Isn’t this a Pharisaic disposition, isn’t this the complete opposite of the disposition in which all the great saints lived and died? These unfortunate self-righteous people never thought about the words that are written in the book of Job: “Behold, He does not trust His servants, and sees shortcomings in His angels” (Job 4:18). If God sees shortcomings in His Angels, then what can we say about ourselves? How can we pray this Pharisaic prayer? How can we not be imbued with the humility of the sinful tax collector, whose only prayer befits us: “God, make atonement for me the sinner!”

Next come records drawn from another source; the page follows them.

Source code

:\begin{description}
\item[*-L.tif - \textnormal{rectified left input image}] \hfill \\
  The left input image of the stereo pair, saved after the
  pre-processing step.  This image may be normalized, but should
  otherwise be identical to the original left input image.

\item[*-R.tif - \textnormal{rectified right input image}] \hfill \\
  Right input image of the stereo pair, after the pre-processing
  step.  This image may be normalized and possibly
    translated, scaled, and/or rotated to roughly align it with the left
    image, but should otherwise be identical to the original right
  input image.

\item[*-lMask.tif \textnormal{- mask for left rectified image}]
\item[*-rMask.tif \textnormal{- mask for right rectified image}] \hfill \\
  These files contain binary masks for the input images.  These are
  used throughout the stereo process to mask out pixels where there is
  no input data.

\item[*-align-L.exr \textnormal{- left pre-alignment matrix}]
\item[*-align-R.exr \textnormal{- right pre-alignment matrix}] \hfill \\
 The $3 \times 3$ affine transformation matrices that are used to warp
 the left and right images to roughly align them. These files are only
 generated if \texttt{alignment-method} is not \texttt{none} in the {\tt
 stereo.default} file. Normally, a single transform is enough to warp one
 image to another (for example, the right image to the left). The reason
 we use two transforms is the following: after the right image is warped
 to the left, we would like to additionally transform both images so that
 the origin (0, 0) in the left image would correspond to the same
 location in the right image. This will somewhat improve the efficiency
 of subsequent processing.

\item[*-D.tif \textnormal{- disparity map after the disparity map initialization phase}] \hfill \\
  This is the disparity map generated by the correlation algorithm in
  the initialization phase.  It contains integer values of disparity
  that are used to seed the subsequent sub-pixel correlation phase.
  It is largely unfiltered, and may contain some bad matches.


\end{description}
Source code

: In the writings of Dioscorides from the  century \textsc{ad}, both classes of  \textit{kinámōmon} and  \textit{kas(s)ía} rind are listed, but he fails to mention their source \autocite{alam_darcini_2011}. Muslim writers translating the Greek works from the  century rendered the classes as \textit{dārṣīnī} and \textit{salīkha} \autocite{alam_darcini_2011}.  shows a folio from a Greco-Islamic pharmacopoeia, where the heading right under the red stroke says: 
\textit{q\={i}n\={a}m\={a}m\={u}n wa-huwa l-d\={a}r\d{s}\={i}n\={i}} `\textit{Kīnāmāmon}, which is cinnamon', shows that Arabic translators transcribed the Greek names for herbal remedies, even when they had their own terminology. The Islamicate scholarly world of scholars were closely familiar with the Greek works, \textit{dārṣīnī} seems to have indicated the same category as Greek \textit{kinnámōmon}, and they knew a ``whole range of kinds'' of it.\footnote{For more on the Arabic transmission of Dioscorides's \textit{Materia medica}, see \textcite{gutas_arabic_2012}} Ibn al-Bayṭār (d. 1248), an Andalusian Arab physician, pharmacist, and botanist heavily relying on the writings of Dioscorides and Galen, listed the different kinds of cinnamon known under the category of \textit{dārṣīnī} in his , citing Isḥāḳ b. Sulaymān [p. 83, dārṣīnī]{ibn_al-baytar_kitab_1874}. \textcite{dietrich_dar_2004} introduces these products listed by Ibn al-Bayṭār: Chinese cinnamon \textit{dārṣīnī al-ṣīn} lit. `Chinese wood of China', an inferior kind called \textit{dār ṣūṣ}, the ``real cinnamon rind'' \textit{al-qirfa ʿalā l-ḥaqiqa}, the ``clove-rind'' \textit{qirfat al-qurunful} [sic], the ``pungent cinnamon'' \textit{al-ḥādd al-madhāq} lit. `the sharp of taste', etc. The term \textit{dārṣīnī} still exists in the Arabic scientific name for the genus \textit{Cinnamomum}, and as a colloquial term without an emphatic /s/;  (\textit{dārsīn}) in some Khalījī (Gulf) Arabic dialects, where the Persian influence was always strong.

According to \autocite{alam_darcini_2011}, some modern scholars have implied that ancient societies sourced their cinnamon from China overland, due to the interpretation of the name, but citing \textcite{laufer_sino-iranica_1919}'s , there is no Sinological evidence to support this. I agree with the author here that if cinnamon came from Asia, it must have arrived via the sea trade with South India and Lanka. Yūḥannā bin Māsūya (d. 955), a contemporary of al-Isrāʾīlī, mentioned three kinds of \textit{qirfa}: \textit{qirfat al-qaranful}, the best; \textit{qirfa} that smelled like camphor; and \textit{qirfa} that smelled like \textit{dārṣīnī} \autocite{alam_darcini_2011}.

This is what the Holy Prophet Isaiah says about the proud and exalted: “The lofty looks of man shall be humbled, the haughtiness of men shall be bowed down, and the Lord alone shall be exalted in that day. For the day of the Lord of hosts shall come upon everything proud and lofty, upon everything lifted up — and it shall be brought low — upon all the cedars of Lebanon that are high and lifted up, and upon all the oaks of Bashan;...  The loftiness of man shall be bowed down, and the haughtiness of men shall be brought low; the Lord alone will be exalted in that day" (Isa. 2:11–13, 17).

Before the greatness of the glory of God, we must all bow our heads low and lower our gaze, and we must not be like everything that is high and exalted, against which the wrath of God is coming. This is what this holy parable of Christ about the publican and the Pharisee teaches us.

Let us always remember this - even when we begin the feat of repentance during Great Lent. Let us pray as the publican prayed. And the Lord will have mercy on us, and He will justify us, and He will give us the grace of the Holy Spirit.